End Times

by bresby



Category: The Magnus Archives (Podcast)
Genre: Gen
Language: English
Status: Completed
Published: 2020-04-27
Updated: 2020-04-27
Packaged: 2021-03-01 16:40:32
Rating: Mature
Warnings: Graphic Depictions Of Violence
Chapters: 1
Words: 1,377
Publisher: archiveofourown.org
Story URL: https://archiveofourown.org/works/23880211
Author URL: https://archiveofourown.org/users/bresby/pseuds/bresby
Summary: I’ve seen a couple of discussions floating around that the End must be doing pretty poorly in the fearpocalypse. After all, what does it have to eat if nobody is dying? Here is how the End can still be terrifying.
Comments: 2
Kudos: 26





	End Times

**Author's Note:**

> This is a hypothetical End fearscape modeled after the format of the past few episodes. It was sparked by various discussions I've seen around the net about how the End must be losing out in the current apocalypse, and I was trying to find a way to make it still horrifying.
> 
> Content warnings for body horror, alcohol, and religious themes. Please let me know if you think anything else should be mentioned here.

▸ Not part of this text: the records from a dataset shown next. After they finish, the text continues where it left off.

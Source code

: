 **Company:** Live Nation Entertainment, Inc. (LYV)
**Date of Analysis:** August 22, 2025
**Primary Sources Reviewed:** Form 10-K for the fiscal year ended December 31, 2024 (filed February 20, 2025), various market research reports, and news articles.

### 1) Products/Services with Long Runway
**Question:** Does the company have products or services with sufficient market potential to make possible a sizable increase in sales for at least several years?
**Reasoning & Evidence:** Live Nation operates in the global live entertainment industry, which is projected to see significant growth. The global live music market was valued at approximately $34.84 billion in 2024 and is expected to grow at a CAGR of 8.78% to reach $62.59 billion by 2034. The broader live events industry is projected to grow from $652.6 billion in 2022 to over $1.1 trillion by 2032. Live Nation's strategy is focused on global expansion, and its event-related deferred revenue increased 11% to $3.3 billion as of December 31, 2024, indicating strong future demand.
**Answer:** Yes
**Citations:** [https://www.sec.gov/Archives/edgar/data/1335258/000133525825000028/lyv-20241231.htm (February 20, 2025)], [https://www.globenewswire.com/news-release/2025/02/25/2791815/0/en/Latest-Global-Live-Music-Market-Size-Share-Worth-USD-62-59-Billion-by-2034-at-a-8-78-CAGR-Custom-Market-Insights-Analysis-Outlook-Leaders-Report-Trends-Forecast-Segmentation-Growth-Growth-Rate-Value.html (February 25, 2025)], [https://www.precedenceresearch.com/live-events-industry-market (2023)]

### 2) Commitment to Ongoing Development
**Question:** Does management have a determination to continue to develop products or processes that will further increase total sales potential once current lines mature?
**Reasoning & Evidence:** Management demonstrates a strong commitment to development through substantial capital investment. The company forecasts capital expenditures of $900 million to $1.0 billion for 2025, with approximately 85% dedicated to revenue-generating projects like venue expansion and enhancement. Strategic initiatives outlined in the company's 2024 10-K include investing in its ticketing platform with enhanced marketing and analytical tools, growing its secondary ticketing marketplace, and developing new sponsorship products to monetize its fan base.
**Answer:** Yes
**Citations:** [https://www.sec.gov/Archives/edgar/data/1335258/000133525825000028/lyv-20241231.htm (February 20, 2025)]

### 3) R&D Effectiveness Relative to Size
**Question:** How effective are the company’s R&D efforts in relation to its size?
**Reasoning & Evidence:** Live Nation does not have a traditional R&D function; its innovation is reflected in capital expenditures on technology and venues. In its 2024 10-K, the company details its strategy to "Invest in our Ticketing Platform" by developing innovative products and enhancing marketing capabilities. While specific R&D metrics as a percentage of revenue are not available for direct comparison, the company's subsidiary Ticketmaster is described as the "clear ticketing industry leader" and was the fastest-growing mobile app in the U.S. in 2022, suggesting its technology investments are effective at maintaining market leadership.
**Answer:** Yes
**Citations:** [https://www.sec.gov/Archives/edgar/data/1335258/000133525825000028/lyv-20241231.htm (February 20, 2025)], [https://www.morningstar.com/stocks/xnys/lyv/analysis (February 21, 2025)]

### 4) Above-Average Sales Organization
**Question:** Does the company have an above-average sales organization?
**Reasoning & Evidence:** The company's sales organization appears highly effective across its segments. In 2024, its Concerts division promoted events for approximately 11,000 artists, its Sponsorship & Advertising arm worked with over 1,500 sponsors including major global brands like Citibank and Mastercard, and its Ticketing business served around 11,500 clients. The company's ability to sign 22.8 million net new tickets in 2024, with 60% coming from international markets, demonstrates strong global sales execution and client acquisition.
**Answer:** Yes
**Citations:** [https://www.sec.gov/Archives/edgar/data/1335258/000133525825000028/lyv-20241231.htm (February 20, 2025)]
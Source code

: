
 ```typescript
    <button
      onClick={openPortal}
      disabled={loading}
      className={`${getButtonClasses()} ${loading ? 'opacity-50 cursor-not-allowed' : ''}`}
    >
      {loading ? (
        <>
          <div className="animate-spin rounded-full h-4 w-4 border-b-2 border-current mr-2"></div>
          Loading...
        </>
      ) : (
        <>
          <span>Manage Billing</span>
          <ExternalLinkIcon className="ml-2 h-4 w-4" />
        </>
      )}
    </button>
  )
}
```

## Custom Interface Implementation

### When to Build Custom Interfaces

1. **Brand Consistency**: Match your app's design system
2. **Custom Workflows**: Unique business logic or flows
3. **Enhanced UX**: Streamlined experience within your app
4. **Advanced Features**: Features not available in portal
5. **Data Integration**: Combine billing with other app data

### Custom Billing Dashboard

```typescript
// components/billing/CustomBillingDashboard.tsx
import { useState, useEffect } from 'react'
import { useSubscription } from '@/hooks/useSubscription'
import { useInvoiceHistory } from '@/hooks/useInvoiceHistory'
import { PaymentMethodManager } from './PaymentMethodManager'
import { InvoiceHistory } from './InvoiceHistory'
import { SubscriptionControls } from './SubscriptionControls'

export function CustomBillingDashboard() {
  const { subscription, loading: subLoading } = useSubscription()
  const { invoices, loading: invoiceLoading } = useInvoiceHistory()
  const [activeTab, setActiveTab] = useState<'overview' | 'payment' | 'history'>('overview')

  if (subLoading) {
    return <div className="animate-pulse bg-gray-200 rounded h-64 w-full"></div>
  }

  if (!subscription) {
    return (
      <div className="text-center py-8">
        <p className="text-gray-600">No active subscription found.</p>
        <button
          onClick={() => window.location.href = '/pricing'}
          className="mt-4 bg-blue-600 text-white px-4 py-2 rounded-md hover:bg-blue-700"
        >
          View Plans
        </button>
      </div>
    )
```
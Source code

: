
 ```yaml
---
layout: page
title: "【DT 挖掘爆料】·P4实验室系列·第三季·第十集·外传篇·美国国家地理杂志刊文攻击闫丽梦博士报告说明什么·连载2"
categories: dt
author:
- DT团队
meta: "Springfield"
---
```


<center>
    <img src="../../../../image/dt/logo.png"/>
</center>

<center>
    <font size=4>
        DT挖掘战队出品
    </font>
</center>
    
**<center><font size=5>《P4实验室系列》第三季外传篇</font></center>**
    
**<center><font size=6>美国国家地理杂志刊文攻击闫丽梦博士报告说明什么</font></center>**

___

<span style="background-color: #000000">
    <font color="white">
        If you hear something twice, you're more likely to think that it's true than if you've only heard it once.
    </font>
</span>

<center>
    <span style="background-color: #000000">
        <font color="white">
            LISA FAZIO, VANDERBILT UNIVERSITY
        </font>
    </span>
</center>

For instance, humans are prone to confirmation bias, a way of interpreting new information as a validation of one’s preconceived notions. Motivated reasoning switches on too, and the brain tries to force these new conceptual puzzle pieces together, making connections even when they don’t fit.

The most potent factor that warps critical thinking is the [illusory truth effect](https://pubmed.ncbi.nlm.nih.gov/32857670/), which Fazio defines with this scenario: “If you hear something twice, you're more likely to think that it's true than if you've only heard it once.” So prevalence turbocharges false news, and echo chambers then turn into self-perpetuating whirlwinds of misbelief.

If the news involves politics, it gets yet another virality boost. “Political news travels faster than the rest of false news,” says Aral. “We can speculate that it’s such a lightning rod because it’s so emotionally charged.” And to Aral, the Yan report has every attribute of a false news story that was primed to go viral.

There is a city on the edge of the end of the world, and its inhabitants know beyond a shadow of a doubt, they are the lucky ones. They are alive.

One night, they looked to the sky and saw the end of all they knew. They watched and made desperate calls to every loved one not in the city. Not a single call was answered, and yet the inhabitants of this city survived, and eventually, life went on.

These people exist. They breathe and cry and do laundry and hug their children close. On rare occasions, they even laugh. And every night, as they drift off to sleep, they dream of what nightmare awaits them beyond the grave.

Once, Matt Barrows had been your average psychic, offering meagre comfort to the masses for financial gain. “Yes, I see your mother. She’s with your childhood dog, and is that someone whose name started with an ‘M’? What was that inside joke you had?” He offered happy visions of eternal bliss, and told himself that though he knew it to be a lie, he was still doing some good. After all, he was letting suffering souls sleep at night, and it wasn’t like they would ever know the difference.

Since the event, his words flow out unbidden, uncontrolled. For the first time in his life, he knows that he is telling the absolute truth.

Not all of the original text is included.